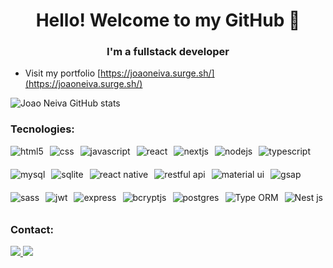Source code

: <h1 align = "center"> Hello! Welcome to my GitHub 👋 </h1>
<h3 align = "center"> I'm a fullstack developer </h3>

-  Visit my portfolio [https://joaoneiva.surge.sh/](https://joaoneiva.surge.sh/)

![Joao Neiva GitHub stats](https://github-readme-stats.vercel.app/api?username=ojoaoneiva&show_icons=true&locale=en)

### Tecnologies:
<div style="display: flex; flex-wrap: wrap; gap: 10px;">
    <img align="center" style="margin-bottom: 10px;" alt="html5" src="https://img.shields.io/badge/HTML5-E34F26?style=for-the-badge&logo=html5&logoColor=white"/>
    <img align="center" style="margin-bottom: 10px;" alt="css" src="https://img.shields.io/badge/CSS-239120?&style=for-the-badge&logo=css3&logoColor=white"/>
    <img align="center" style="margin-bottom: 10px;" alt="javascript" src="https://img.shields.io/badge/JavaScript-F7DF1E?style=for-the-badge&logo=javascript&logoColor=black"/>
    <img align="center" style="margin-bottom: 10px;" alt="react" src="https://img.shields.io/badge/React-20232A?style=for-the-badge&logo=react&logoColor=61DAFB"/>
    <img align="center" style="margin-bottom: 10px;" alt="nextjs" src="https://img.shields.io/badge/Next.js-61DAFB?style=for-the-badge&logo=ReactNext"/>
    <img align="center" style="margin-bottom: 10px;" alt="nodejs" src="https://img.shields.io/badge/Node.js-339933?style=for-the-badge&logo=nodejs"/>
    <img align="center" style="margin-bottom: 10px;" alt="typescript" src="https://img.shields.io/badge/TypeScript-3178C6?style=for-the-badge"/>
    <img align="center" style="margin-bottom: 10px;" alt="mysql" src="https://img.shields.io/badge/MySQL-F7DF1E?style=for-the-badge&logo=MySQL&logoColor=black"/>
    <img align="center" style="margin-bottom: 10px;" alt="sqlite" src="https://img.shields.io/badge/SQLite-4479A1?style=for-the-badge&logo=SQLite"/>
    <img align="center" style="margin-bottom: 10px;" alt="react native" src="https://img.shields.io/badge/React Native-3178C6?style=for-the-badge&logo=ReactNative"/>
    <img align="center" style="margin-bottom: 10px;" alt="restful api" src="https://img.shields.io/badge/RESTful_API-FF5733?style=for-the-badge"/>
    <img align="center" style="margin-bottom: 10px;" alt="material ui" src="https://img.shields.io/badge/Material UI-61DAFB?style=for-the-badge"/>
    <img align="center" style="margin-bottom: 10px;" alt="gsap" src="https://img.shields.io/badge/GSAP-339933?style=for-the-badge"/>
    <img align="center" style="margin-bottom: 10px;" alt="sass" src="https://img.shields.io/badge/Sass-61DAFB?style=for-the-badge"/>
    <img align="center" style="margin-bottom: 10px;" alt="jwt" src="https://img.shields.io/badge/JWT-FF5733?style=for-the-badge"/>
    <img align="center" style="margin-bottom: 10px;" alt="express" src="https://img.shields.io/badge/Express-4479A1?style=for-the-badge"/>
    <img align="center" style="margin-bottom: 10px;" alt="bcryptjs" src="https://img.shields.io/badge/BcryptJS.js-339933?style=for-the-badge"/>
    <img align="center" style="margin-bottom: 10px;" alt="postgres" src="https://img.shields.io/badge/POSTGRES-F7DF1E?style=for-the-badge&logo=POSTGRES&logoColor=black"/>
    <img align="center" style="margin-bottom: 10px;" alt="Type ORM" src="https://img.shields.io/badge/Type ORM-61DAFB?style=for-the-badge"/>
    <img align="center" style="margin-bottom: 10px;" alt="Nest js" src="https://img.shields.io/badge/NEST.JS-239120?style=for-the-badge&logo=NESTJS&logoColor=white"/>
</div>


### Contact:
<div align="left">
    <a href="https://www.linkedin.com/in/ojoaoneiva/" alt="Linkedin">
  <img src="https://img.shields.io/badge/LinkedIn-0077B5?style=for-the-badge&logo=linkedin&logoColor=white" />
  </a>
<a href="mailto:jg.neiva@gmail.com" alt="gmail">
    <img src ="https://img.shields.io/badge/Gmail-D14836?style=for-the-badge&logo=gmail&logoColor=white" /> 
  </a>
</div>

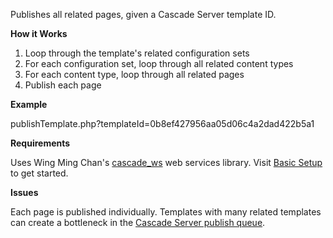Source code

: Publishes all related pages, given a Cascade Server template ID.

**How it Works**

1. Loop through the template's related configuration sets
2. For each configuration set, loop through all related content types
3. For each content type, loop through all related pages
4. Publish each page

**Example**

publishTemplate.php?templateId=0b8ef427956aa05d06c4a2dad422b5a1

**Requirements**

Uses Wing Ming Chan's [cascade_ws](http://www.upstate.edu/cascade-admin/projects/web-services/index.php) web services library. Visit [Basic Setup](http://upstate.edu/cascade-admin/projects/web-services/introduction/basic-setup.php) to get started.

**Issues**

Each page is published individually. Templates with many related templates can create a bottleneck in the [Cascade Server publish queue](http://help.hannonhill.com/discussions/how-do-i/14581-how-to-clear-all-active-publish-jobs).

* PROBLEM STATEMENT
The pictures in the listing above are to be dropped, and everything else reproduced exactly.

* SOLUTION FOR THIS TASK
Source code

: <h1 align = "center"> Hello! Welcome to my GitHub 👋 </h1>
<h3 align = "center"> I'm a fullstack developer </h3>

-  Visit my portfolio [https://joaoneiva.surge.sh/](https://joaoneiva.surge.sh/)

![Joao Neiva GitHub stats](https://github-readme-stats.vercel.app/api?username=ojoaoneiva&show_icons=true&locale=en)

### Tecnologies:
<div style="display: flex; flex-wrap: wrap; gap: 10px;">
    <img align="center" style="margin-bottom: 10px;" alt="html5" src="https://img.shields.io/badge/HTML5-E34F26?style=for-the-badge&logo=html5&logoColor=white"/>
    <img align="center" style="margin-bottom: 10px;" alt="css" src="https://img.shields.io/badge/CSS-239120?&style=for-the-badge&logo=css3&logoColor=white"/>
    <img align="center" style="margin-bottom: 10px;" alt="javascript" src="https://img.shields.io/badge/JavaScript-F7DF1E?style=for-the-badge&logo=javascript&logoColor=black"/>
    <img align="center" style="margin-bottom: 10px;" alt="react" src="https://img.shields.io/badge/React-20232A?style=for-the-badge&logo=react&logoColor=61DAFB"/>
    <img align="center" style="margin-bottom: 10px;" alt="nextjs" src="https://img.shields.io/badge/Next.js-61DAFB?style=for-the-badge&logo=ReactNext"/>
    <img align="center" style="margin-bottom: 10px;" alt="nodejs" src="https://img.shields.io/badge/Node.js-339933?style=for-the-badge&logo=nodejs"/>
    <img align="center" style="margin-bottom: 10px;" alt="typescript" src="https://img.shields.io/badge/TypeScript-3178C6?style=for-the-badge"/>
    <img align="center" style="margin-bottom: 10px;" alt="mysql" src="https://img.shields.io/badge/MySQL-F7DF1E?style=for-the-badge&logo=MySQL&logoColor=black"/>
    <img align="center" style="margin-bottom: 10px;" alt="sqlite" src="https://img.shields.io/badge/SQLite-4479A1?style=for-the-badge&logo=SQLite"/>
    <img align="center" style="margin-bottom: 10px;" alt="react native" src="https://img.shields.io/badge/React Native-3178C6?style=for-the-badge&logo=ReactNative"/>
    <img align="center" style="margin-bottom: 10px;" alt="restful api" src="https://img.shields.io/badge/RESTful_API-FF5733?style=for-the-badge"/>
    <img align="center" style="margin-bottom: 10px;" alt="material ui" src="https://img.shields.io/badge/Material UI-61DAFB?style=for-the-badge"/>
    <img align="center" style="margin-bottom: 10px;" alt="gsap" src="https://img.shields.io/badge/GSAP-339933?style=for-the-badge"/>
    <img align="center" style="margin-bottom: 10px;" alt="sass" src="https://img.shields.io/badge/Sass-61DAFB?style=for-the-badge"/>
    <img align="center" style="margin-bottom: 10px;" alt="jwt" src="https://img.shields.io/badge/JWT-FF5733?style=for-the-badge"/>
    <img align="center" style="margin-bottom: 10px;" alt="express" src="https://img.shields.io/badge/Express-4479A1?style=for-the-badge"/>
    <img align="center" style="margin-bottom: 10px;" alt="bcryptjs" src="https://img.shields.io/badge/BcryptJS.js-339933?style=for-the-badge"/>
    <img align="center" style="margin-bottom: 10px;" alt="postgres" src="https://img.shields.io/badge/POSTGRES-F7DF1E?style=for-the-badge&logo=POSTGRES&logoColor=black"/>
    <img align="center" style="margin-bottom: 10px;" alt="Type ORM" src="https://img.shields.io/badge/Type ORM-61DAFB?style=for-the-badge"/>
    <img align="center" style="margin-bottom: 10px;" alt="Nest js" src="https://img.shields.io/badge/NEST.JS-239120?style=for-the-badge&logo=NESTJS&logoColor=white"/>
</div>


### Contact:
<div align="left">
    <a href="https://www.linkedin.com/in/ojoaoneiva/" alt="Linkedin">
  <img src="https://img.shields.io/badge/LinkedIn-0077B5?style=for-the-badge&logo=linkedin&logoColor=white" />
  </a>
<a href="mailto:jg.neiva@gmail.com" alt="gmail">
    <img src ="https://img.shields.io/badge/Gmail-D14836?style=for-the-badge&logo=gmail&logoColor=white" /> 
  </a>
</div>

Source code

: Publishes all related pages, given a Cascade Server template ID.

**How it Works**

1. Loop through the template's related configuration sets
2. For each configuration set, loop through all related content types
3. For each content type, loop through all related pages
4. Publish each page

**Example**

publishTemplate.php?templateId=0b8ef427956aa05d06c4a2dad422b5a1

**Requirements**

Uses Wing Ming Chan's [cascade_ws](http://www.upstate.edu/cascade-admin/projects/web-services/index.php) web services library. Visit [Basic Setup](http://upstate.edu/cascade-admin/projects/web-services/introduction/basic-setup.php) to get started.

**Issues**

Each page is published individually. Templates with many related templates can create a bottleneck in the [Cascade Server publish queue](http://help.hannonhill.com/discussions/how-do-i/14581-how-to-clear-all-active-publish-jobs).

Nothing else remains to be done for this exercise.